:: TASK INSTRUCTIONS ::
Lines from the beginning of the data below through the one containing "- First go to" are to be printed exactly as they appear.

══ MATERIAL PROVIDED ══

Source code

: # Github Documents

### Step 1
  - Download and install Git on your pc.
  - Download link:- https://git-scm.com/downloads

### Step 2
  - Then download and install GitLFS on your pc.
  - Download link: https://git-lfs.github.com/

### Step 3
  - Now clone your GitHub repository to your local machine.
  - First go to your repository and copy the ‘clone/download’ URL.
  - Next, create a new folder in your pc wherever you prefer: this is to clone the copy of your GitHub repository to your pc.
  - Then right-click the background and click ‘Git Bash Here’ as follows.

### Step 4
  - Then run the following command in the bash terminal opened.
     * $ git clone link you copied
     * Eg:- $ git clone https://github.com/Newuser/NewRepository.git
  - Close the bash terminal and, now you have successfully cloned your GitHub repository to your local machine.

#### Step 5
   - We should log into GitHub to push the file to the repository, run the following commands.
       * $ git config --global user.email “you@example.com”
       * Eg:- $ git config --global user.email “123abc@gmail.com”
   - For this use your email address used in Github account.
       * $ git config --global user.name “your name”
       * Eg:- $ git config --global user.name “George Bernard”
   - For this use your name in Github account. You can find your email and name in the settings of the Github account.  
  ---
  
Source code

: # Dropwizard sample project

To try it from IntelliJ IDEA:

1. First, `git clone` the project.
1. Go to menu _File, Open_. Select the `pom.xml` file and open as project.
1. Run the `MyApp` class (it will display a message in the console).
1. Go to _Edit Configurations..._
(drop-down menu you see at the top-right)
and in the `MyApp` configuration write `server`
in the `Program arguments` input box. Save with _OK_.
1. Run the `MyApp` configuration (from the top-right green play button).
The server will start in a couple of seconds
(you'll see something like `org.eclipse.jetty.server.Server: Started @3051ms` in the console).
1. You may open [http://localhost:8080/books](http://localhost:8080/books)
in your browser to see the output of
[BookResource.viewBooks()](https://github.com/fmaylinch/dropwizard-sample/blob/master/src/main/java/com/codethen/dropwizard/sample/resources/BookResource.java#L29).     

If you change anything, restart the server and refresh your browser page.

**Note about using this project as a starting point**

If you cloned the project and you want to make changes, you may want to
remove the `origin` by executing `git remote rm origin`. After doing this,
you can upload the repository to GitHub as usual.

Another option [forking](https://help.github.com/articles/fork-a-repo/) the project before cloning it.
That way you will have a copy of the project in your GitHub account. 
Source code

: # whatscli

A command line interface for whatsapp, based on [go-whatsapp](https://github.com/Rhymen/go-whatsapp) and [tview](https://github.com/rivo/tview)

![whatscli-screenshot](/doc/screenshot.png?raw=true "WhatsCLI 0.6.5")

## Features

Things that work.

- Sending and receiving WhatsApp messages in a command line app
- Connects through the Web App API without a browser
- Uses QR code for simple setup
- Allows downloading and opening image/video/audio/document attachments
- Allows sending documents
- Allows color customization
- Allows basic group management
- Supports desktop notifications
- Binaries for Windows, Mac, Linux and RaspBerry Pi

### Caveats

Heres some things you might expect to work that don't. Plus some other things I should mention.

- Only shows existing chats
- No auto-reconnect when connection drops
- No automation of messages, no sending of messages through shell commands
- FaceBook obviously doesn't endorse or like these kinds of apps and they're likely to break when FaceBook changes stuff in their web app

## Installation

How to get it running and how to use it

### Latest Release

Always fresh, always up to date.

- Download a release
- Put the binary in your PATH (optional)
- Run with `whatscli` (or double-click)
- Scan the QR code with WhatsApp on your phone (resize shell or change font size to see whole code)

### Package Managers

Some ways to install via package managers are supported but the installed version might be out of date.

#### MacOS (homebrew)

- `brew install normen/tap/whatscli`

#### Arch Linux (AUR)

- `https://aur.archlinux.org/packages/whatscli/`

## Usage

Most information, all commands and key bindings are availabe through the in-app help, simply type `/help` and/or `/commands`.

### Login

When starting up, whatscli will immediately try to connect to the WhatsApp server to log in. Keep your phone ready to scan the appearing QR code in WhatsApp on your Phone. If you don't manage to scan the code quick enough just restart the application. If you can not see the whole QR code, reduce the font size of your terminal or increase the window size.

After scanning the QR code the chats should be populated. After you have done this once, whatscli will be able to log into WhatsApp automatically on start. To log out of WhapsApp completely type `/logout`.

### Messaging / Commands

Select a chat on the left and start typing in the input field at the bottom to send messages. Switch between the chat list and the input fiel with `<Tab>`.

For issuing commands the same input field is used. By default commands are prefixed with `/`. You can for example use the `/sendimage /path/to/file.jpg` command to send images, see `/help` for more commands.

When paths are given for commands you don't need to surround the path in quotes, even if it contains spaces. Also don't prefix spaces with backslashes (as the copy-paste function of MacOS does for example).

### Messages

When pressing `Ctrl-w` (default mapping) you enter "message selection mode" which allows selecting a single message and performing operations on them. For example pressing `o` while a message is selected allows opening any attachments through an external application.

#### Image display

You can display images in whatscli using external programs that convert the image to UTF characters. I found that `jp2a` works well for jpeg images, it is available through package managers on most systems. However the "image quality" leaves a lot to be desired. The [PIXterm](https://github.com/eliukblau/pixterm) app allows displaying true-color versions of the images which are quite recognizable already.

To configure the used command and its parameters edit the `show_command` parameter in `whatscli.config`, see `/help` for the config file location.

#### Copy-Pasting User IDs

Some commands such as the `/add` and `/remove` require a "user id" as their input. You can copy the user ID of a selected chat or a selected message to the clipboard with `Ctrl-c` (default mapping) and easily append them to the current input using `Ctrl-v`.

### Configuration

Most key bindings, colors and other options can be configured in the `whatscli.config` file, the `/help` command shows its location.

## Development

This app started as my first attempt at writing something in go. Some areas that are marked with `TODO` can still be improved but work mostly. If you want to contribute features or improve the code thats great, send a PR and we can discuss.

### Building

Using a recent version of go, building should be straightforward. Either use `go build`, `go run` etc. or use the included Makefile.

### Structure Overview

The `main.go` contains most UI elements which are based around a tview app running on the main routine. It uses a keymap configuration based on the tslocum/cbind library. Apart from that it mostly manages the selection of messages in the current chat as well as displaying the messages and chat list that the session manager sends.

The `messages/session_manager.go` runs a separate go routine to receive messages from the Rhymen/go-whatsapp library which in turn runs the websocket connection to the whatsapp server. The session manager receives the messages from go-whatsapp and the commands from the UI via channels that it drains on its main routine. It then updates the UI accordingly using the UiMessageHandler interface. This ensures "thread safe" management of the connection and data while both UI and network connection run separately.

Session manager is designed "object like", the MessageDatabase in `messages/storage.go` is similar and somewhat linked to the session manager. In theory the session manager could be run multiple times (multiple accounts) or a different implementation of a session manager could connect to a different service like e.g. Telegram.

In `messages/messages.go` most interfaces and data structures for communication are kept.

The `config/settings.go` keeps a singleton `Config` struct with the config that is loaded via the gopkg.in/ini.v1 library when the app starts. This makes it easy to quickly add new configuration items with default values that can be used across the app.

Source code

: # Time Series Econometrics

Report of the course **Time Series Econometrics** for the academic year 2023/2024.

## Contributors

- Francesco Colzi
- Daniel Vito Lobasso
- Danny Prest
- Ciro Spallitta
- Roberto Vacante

═══

:: RESULT OF THIS EXERCISE ::
Source code

: # Github Documents

### Step 1
  - Download and install Git on your pc.
  - Download link:- https://git-scm.com/downloads

### Step 2
  - Then download and install GitLFS on your pc.
  - Download link: https://git-lfs.github.com/

### Step 3
  - Now clone your GitHub repository to your local machine.
  - First go to your repository and copy the ‘clone/download’ URL.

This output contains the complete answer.